With all that in mind, we ran a web seminar on how IT should respond to the moves to increease efficiency by carbon trading. Rules like the UK’s CRC regulations will require the whole business to become more efficient in its energy use – and maybe IT could help do that.
Could it be time for IT to make a play for greater control, greater responsibility?
Not exactly, was what I heard in the seminar – and I think it could be well worth your while listening to the recording. Zahl Limbuwala from the BCS and Romonet, reckoned IT will have enough on its plate without trying to take on massive extra jobs.
The first thing that the CRC rules will do is add a new accounting system to the business and – as a purely defensive measure – IT will have to make sure it doesn’t clash with existing systems, and doesn’t introduce a new potential for errors, risk and liability. for David Metcalfe that boils down to a simple message – do it in a proper accounting system, not in an Excel spreadsheet.
No power – but all the responsibility?
If carbon accounting is implemented badly, outside the IT department, it could still fall to the IT department to sort out the mess.
For Richard Tarboton, energy and carbon programme director at BT, there is a big picture – but that is because BT has been in this game longer than anyone else and he actually has the kind of role that the IDC vision suggests IT people should have.

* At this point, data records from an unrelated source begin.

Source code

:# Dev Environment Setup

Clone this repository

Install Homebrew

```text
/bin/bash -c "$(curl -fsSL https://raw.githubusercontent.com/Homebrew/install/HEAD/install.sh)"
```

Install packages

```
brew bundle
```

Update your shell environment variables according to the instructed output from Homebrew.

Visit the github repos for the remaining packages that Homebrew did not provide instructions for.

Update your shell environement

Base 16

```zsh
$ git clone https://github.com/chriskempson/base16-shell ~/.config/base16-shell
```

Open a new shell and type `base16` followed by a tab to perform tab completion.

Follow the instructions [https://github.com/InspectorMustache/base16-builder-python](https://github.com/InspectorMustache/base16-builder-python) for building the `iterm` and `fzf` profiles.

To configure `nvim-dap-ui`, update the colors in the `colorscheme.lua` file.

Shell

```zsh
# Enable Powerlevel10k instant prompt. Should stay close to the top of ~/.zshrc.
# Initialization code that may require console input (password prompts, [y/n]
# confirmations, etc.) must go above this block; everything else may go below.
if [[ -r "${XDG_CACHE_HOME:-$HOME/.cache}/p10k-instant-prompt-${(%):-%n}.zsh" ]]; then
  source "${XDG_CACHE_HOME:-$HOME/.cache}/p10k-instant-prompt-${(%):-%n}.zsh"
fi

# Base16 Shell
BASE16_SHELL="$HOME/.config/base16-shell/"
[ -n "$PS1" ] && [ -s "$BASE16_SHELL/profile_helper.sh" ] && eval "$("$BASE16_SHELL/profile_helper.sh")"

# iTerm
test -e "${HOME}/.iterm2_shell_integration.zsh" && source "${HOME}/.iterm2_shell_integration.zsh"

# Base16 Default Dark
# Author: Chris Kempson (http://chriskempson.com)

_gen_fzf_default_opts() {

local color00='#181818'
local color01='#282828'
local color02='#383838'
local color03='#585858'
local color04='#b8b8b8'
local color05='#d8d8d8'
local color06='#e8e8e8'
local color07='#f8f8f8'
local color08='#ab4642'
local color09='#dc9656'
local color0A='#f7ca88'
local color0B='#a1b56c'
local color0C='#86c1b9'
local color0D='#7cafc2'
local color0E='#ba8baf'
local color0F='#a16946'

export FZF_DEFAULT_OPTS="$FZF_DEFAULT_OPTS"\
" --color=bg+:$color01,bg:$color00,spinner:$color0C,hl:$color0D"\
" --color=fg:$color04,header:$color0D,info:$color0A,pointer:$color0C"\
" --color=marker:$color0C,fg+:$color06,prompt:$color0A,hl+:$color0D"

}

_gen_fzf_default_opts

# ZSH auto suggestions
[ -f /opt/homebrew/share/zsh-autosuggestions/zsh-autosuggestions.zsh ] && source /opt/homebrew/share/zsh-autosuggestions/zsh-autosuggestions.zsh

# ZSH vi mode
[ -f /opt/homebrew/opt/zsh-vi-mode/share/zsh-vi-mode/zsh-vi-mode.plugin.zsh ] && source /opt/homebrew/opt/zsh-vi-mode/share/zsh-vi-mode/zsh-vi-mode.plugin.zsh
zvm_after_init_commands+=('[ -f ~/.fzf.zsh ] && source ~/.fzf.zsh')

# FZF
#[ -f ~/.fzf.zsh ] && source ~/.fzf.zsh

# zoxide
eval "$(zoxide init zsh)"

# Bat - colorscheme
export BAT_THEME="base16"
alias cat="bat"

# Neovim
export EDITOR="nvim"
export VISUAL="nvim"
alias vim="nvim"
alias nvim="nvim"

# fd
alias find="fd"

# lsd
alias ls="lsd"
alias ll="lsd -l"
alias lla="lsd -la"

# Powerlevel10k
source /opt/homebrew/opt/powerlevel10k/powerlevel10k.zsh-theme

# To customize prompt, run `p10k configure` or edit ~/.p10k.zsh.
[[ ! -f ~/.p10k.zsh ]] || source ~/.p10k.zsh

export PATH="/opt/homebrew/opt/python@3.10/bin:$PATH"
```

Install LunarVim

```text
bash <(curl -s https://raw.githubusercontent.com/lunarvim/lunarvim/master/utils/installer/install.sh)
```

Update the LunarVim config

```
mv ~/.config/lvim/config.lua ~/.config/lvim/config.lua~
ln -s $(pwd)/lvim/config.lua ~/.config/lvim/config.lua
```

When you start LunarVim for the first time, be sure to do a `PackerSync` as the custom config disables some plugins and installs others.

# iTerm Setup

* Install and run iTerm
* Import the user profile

But generally speaking, IT people aren’t given sight of their own electiricity bills, let alone the ability to control anyone else’s.
And a big carbon reduction programme will be a campaign to change corporate behaviour across the company and on an individual level. And most IT people don’t get that sort of access to company’s other employees – mostly, IT is there to respond to their helpdesk calls.
As analyst Simon Perry of Quocirca said on this site in March, calls for IT to reduce the energy demands of business as a whole, are making a grave mistake: “misidentifying which part of the dog is controlling the wagging of the tail”.
If your company asks you to take command of some aspect of carbon reduction – or if you decide to go out there and seize control – the first thing you should do is make sure that you have backing from higher up the company. And the second is to make sure that you have the resources to carry it through. Ideally, any change that reduces energy use should be funded through the savings it delivers to the bottom line.